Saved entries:
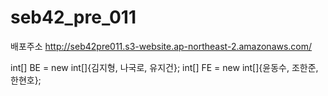 # seb42_pre_011

배포주소
http://seb42pre011.s3-website.ap-northeast-2.amazonaws.com/

int[] BE = new int[]{김지형, 나국로, 유지건};
int[] FE = new int[]{윤동수, 조한준, 한현호};
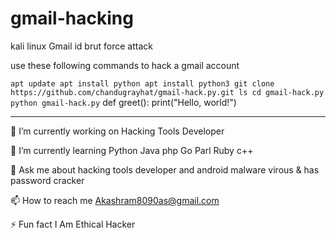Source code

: # gmail-hacking

kali linux Gmail id brut force attack

use these following commands to hack a gmail account


`apt update
apt install python
apt install python3
git clone https://github.com/chandugrayhat/gmail-hack.py.git
ls
cd gmail-hack.py
python gmail-hack.py`
def greet():
    print("Hello, world!")

---

🔭 I’m currently working on Hacking Tools Developer

🌱 I’m currently learning Python Java php Go Parl Ruby c++

💬 Ask me about hacking tools developer and android malware virous & has password cracker

📫 How to reach me Akashram8090as@gmail.com

⚡ Fun fact I Am Ethical Hacker

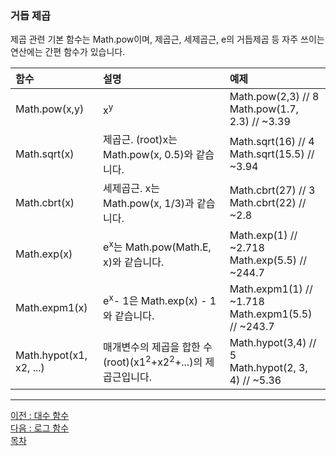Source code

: ### 거듭 제곱
제곱 관련 기본 함수는 Math.pow이며, 제곱근, 세제곱근, e의 거듭제곱 등 자주 쓰이는 연산에는 간편 함수가 있습니다.

|함수|설명|예제|
|:----|:----|:----|
|Math.pow(x,y)|x<sup>y<sup>|Math.pow(2,3)       // 8<br/> Math.pow(1.7, 2.3) // ~3.39|
|Math.sqrt(x)|제곱근. (root)x는 Math.pow(x, 0.5)와 같습니다.|Math.sqrt(16)      // 4 <br/> Math.sqrt(15.5)      // ~3.94|
|Math.cbrt(x)|세제곱근. x는 Math.pow(x, 1/3)과 같습니다.|Math.cbrt(27)      // 3 <br/> Math.cbrt(22)        // ~2.8|
|Math.exp(x)|e<sup>x</sup>는 Math.pow(Math.E, x)와 같습니다.|Math.exp(1)        // ~2.718 <br/> Math.exp(5.5)       // ~244.7|
|Math.expm1(x)|e<sup>x</sup>- 1은 Math.exp(x) - 1와 같습니다.|Math.expm1(1)     // ~1.718 <br/> Math.expm1(5.5)     // ~243.7|
|Math.hypot(x1, x2, ...)|매개변수의 제곱을 합한 수(root)(x1<sup>2</sup>+x2<sup>2</sup>+...)의 제곱근입니다.|Math.hypot(3,4)     // 5<br/> Math.hypot(2, 3, 4)       // ~5.36|


***
[이전 : 대수 함수](16.3.md) <br/>
[다음 : 로그 함수](16.3.2.md) <br/>
[목차](../progressCheck.md)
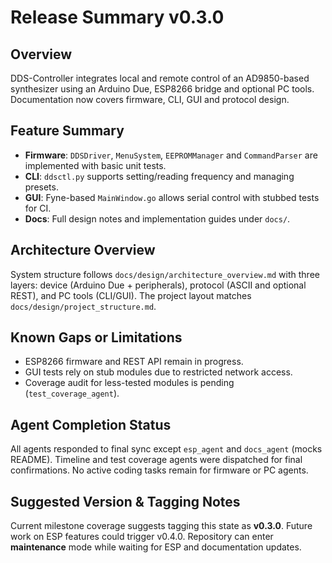 # Release Summary v0.3.0

## Overview
DDS-Controller integrates local and remote control of an AD9850-based synthesizer using an Arduino Due, ESP8266 bridge and optional PC tools. Documentation now covers firmware, CLI, GUI and protocol design.

## Feature Summary
- **Firmware**: `DDSDriver`, `MenuSystem`, `EEPROMManager` and `CommandParser` are implemented with basic unit tests.
- **CLI**: `ddsctl.py` supports setting/reading frequency and managing presets.
- **GUI**: Fyne-based `MainWindow.go` allows serial control with stubbed tests for CI.
- **Docs**: Full design notes and implementation guides under `docs/`.

## Architecture Overview
System structure follows `docs/design/architecture_overview.md` with three layers: device (Arduino Due + peripherals), protocol (ASCII and optional REST), and PC tools (CLI/GUI). The project layout matches `docs/design/project_structure.md`.

## Known Gaps or Limitations
- ESP8266 firmware and REST API remain in progress.
- GUI tests rely on stub modules due to restricted network access.
- Coverage audit for less-tested modules is pending (`test_coverage_agent`).

## Agent Completion Status
All agents responded to final sync except `esp_agent` and `docs_agent` (mocks README). Timeline and test coverage agents were dispatched for final confirmations. No active coding tasks remain for firmware or PC agents.

## Suggested Version & Tagging Notes
Current milestone coverage suggests tagging this state as **v0.3.0**. Future work on ESP features could trigger v0.4.0. Repository can enter **maintenance** mode while waiting for ESP and documentation updates.
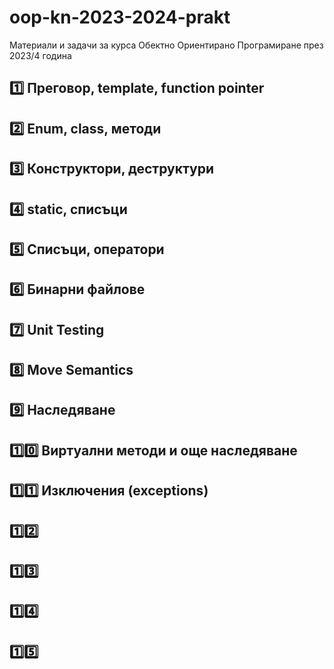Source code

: # oop-kn-2023-2024-prakt
Материали и задачи за курса Обектно Ориентирано Програмиране през 2023/4 година

## [1️⃣](week_01/) Преговор, template, function pointer
## [2️⃣](week_02/) Enum, class, методи
## [3️⃣](week_03/) Конструктори, деструктури
## [4️⃣](week_04/) static, списъци
## [5️⃣](week_05/) Списъци, оператори
## [6️⃣](week_06/) Бинарни файлове
## [7️⃣](week_07/) Unit Testing
## [8️⃣](week_08/) Move Semantics
## [9️⃣](week_09/) Наследяване
## [1️⃣0️⃣](week_10/) Виртуални методи и още наследяване
## [1️⃣1️⃣](week_11/) Изключения (exceptions)
## [1️⃣2️⃣](week_12/)
## [1️⃣3️⃣](week_13/)
## [1️⃣4️⃣](week_14/)
## [1️⃣5️⃣](week_15/)

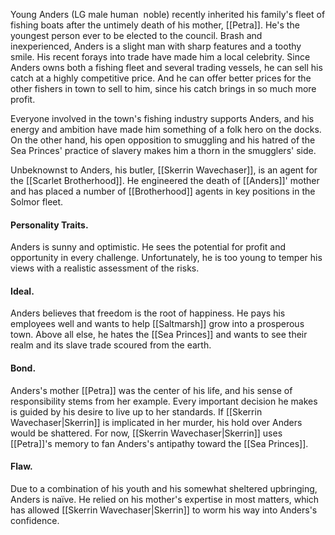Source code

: Young Anders (LG male human  noble) recently inherited his family's fleet of fishing boats after the untimely death of his mother, [[Petra]]. He's the youngest person ever to be elected to the council. Brash and inexperienced, Anders is a slight man with sharp features and a toothy smile. His recent forays into trade have made him a local celebrity. Since Anders owns both a fishing fleet and several trading vessels, he can sell his catch at a highly competitive price. And he can offer better prices for the other fishers in town to sell to him, since his catch brings in so much more profit.

Everyone involved in the town's fishing industry supports Anders, and his energy and ambition have made him something of a folk hero on the docks. On the other hand, his open opposition to smuggling and his hatred of the Sea Princes' practice of slavery makes him a thorn in the smugglers' side.

Unbeknownst to Anders, his butler, [[Skerrin Wavechaser]], is an agent for the [[Scarlet Brotherhood]]. He engineered the death of [[Anders]]' mother and has placed a number of [[Brotherhood]] agents in key positions in the Solmor fleet.

#### Personality Traits. 
Anders is sunny and optimistic. He sees the potential for profit and opportunity in every challenge. Unfortunately, he is too young to temper his views with a realistic assessment of the risks.

#### Ideal. 
Anders believes that freedom is the root of happiness. He pays his employees well and wants to help [[Saltmarsh]] grow into a prosperous town. Above all else, he hates the [[Sea Princes]] and wants to see their realm and its slave trade scoured from the earth.

#### Bond. 
Anders's mother [[Petra]] was the center of his life, and his sense of responsibility stems from her example. Every important decision he makes is guided by his desire to live up to her standards. If [[Skerrin Wavechaser|Skerrin]] is implicated in her murder, his hold over Anders would be shattered. For now, [[Skerrin Wavechaser|Skerrin]] uses [[Petra]]'s memory to fan Anders's antipathy toward the [[Sea Princes]].

#### Flaw. 
Due to a combination of his youth and his somewhat sheltered upbringing, Anders is naïve. He relied on his mother's expertise in most matters, which has allowed [[Skerrin Wavechaser|Skerrin]] to worm his way into Anders's confidence.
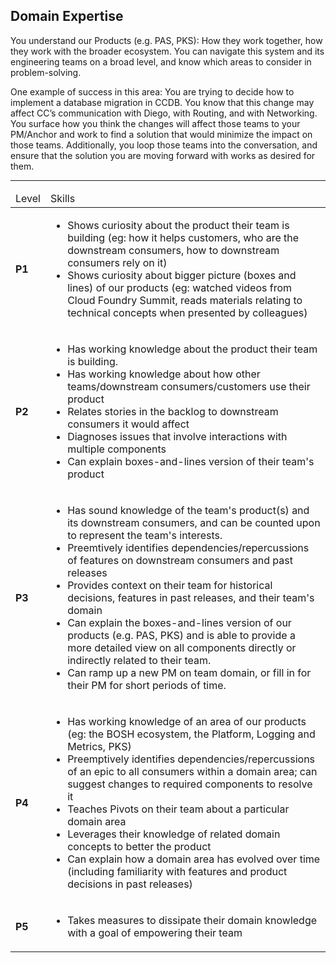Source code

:<!--- This file was GENERATED.  Do not edit it directly.  Instead, edit the corresponding YAML file --->
## Domain Expertise


You understand our Products (e.g. PAS, PKS): How they work together, how they work with the broader ecosystem. You can navigate this system and its engineering teams on a broad level, and know which areas to consider in problem-solving.

One example of success in this area: You are trying to decide how to implement a database migration in CCDB. You know that this change may affect CC’s communication with Diego, with Routing, and with Networking. You surface how you think the changes will affect those teams to your PM/Anchor and work to find a solution that would minimize the impact on those teams. Additionally, you loop those teams into the conversation, and ensure that the solution you are moving forward with works as desired for them.

---

<table>
<tbody>

<thead>
<td>Level</td><td>Skills</td>
</thead>

<tr>
<td><strong>P1</strong></td>
<td valign="top"><ul>
  <li>Shows curiosity about the product their team is building (eg: how it helps customers, who are the downstream consumers, how to downstream consumers rely on it)</li>

  <li>Shows curiosity about bigger picture (boxes and lines) of our products (eg: watched videos from Cloud Foundry Summit, reads materials relating to technical concepts when presented by colleagues)</li>
</ul></td>
</tr>

<tr>
<td><strong>P2</strong></td>
<td valign="top"><ul>
  <li>Has working knowledge about the product their team is building.</li>

  <li>Has working knowledge about how other teams/downstream consumers/customers use their product</li>

  <li>Relates stories in the backlog to downstream consumers it would affect</li>

  <li>Diagnoses issues that involve interactions with multiple components</li>

  <li>Can explain boxes-and-lines version of their team's product</li>
</ul></td>
</tr>

<tr>
<td><strong>P3</strong></td>
<td valign="top"><ul>
  <li>Has sound knowledge of the team's product(s) and its downstream consumers, and can be counted upon to represent the team's interests.</li>

  <li>Preemtively identifies dependencies/repercussions of features on downstream consumers and past releases</li>

  <li>Provides context on their team for historical decisions, features in past releases, and their team's domain</li>

  <li>Can explain the boxes-and-lines version of our products (e.g. PAS, PKS) and is able to provide a more detailed view on all components directly or indirectly related to their team.</li>

  <li>Can ramp up a new PM on team domain, or fill in for their PM for short periods of time.</li>
</ul></td>
</tr>

<tr>
<td><strong>P4</strong></td>
<td valign="top"><ul>
  <li>Has working knowledge of an area of our products (eg: the BOSH ecosystem, the Platform, Logging and Metrics, PKS)</li>

  <li>Preemptively identifies dependencies/repercussions of an epic to all consumers within a domain area; can suggest changes to required components to resolve it</li>

  <li>Teaches Pivots on their team about a particular domain area</li>

  <li>Leverages their knowledge of related domain concepts to better the product</li>

  <li>Can explain how a domain area has evolved over time (including familiarity with features and product decisions in past releases)</li>
</ul></td>
</tr>

<tr>
<td><strong>P5</strong></td>
<td valign="top"><ul>
  <li>Takes measures to dissipate their domain knowledge with a goal of empowering their team</li>
</ul></td>
</tr>



</tbody></table>
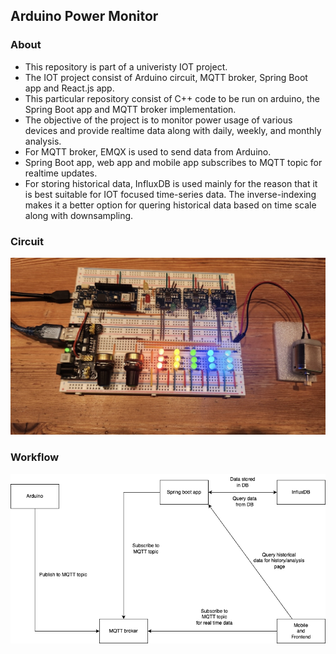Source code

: ## Arduino Power Monitor

### About

- This repository is part of a univeristy IOT project.
- The IOT project consist of Arduino circuit, MQTT broker, Spring Boot app and React.js app.
- This particular repository consist of C++ code to be run on arduino, the Spring Boot app and MQTT broker implementation.
- The objective of the project is to monitor power usage of various devices and provide realtime data along with daily, weekly, and monthly analysis.
- For MQTT broker, EMQX is used to send data from Arduino.
- Spring Boot app, web app and mobile app subscribes to MQTT topic for realtime updates.
- For storing historical data, InfluxDB is used mainly for the reason that it is best suitable for IOT focused time-series data. The inverse-indexing makes it a better option for quering historical data based on time scale along with downsampling.

### Circuit

![](https://github.com/sainisahil1/arduino-power-monitor/blob/main/33470475-8d45-4dc4-949b-b42963a15cd7.jpg)

### Workflow

![](https://github.com/sainisahil1/arduino-power-monitor/blob/main/arduinoflow2.png)
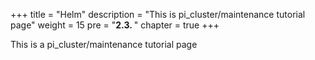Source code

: +++
title = "Helm"
description = "This is pi_cluster/maintenance tutorial page"
weight = 15 
pre = "<b>2.3. </b>"
chapter = true
+++

This is a pi_cluster/maintenance tutorial page

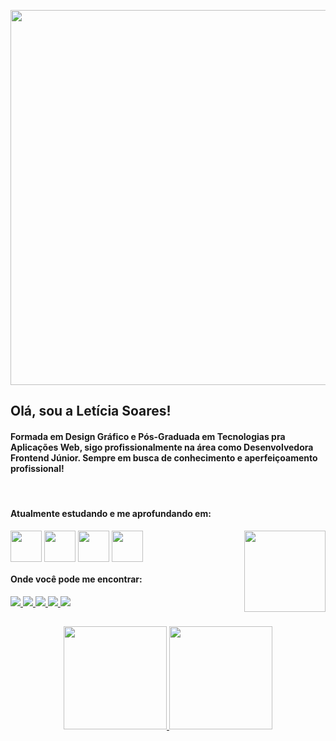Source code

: <img width="600" src="https://i.imgur.com/khq06va.png"> <br>


## Olá, sou a Letícia Soares! 

#### Formada em Design Gráfico e Pós-Graduada em Tecnologias pra Aplicações Web, sigo profissionalmente na área como Desenvolvedora Frontend Júnior. Sempre em busca de conhecimento e aperfeiçoamento profissional!

<div align="left" style="display: inline_block"><br> 

  <h4>Atualmente estudando e me aprofundando em: </h4>
  
  <img align="center" width="50" src="https://i.imgur.com/GpQ29m9.png">
  <img align="center" width="50" src="https://i.imgur.com/PMk0b7k.png">
  <img align="center" width="50" src="https://i.imgur.com/7KlubP8.png">
  <img align="center" width="50" src="https://i.imgur.com/72lOVeY.png">
  
  <img align="right" width="130" src="https://imgur.com/A6cCBpj.png">
  
</div>  

<div align="left"> 
  <h4>Onde você pode me encontrar: </h4>
    
  <a href="https://www.linkedin.com/in/leticialist" target="_blank">
  <img src="https://img.shields.io/badge/-LinkedIn-%230775d4?style=for-the-badge&logo=linkedin&logoColor=white" target="_blank">
  </a> 
  
  <a href = "mailto:leticialist@gmail.com">
  <img src="https://img.shields.io/badge/-Email-e34c26?style=for-the-badge&logo=gmail&logoColor=white" target="_blank">
  </a>  
  
  <a href="https://discordapp.com/users/286151221772025857" target="_blank">
  <img src="https://img.shields.io/badge/-Discord-563d7c?logo=discord&logoColor=white&style=for-the-badge" target="_blank">
  </a>
  
  <a href="https://instagram.com/leticialist" target="_blank">
  <img src="https://img.shields.io/badge/-Instagram-%23c175bf?style=for-the-badge&logo=instagram&logoColor=white" target="_blank">
  </a>
  
  <a href="https://open.spotify.com/user/desabite?si=3c53cd74558a4c13" target="_blank">
  <img src="https://img.shields.io/badge/-Spotify-%235fc099?style=for-the-badge&logo=spotify&logoColor=white" target="_blank">
  </a>
  
</div>

## 

<div align="center">
  <a href="https://github.com/leticialist">
  
  <img height="165em" src="https://github-readme-stats.vercel.app/api?username=leticialist&show_icons=true&theme=cobalt&include_all_commits=true&count_private=true"/>
  
  <img height="165em"  src="https://github-readme-stats.vercel.app/api/top-langs/?username=leticialist&layout=compact&langs_count=6&theme=cobalt"/>
</div> 
  


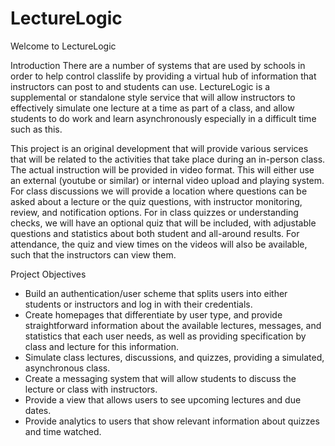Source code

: # LectureLogic

Welcome to LectureLogic

Introduction
  There are a number of systems that are used by schools in order to help control classlife by providing a virtual hub of information that instructors can post to and students can use. LectureLogic is a supplemental or standalone style service that will allow instructors to effectively simulate one lecture at a time as part of a class, and allow students to do work and learn asynchronously especially in a difficult time such as this. 

  This project is an original development that will provide various services that will be related to the activities that take place during an in-person class. The actual instruction will be provided in video format. This will either use an external (youtube or similar) or internal video upload and playing system. For class discussions we will provide a location where questions can be asked about a lecture or the quiz questions, with instructor monitoring, review, and notification options. For in class quizzes or understanding checks, we will have an optional quiz that will be included, with adjustable questions and statistics about both student and all-around results. For attendance, the quiz and view times on the videos will also be available, such that the instructors can view them. 

Project Objectives
  - Build an authentication/user scheme that splits users into either students or instructors and log in with their credentials.
  - Create homepages that differentiate by user type, and provide straightforward information about the available lectures, messages, and statistics that each user needs, as well     as providing specification by class and lecture for this information.
  - Simulate class lectures, discussions, and quizzes, providing a simulated, asynchronous class.
  - Create a messaging system that will allow students to discuss the lecture or class with instructors.
  - Provide a view that allows users to see upcoming lectures and due dates.
  - Provide analytics to users that show relevant information about quizzes and time watched.
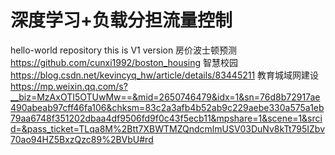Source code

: # 深度学习+负载分担流量控制
hello-world repository this is V1 version
房价波士顿预测
https://github.com/cunxi1992/boston_housing
智慧校园
https://blog.csdn.net/kevincyq_hw/article/details/83445211
教育城域网建设
https://mp.weixin.qq.com/s?__biz=MzAxOTI5OTUwMw==&mid=2650746479&idx=1&sn=76d8b72917ae490abeab97cff46fa106&chksm=83c2a3afb4b52ab9c229aebe330a575a1eb79aa6748f351202dbaa4df9506fd9f0c43f5ecb11&mpshare=1&scene=1&srcid=&pass_ticket=TLqa8M%2Btt7XBWTMZQndcmlmUSV03DuNv8kTt795IZbv70ao94HZ5BxzQzc89%2BVbU#rd
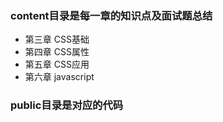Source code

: ### content目录是每一章的知识点及面试题总结
* 第三章 CSS基础
* 第四章 CSS属性
* 第五章 CSS应用
* 第六章 javascript
### public目录是对应的代码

__EXERCISE GOAL__:
Find the lines above that hold "repercussions", then copy each of them.

__SOLUTION FOR THIS EXERCISE__:
  <li>Preemtively identifies dependencies/repercussions of features on downstream consumers and past releases</li>
  <li>Preemptively identifies dependencies/repercussions of an epic to all consumers within a domain area; can suggest changes to required components to resolve it</li>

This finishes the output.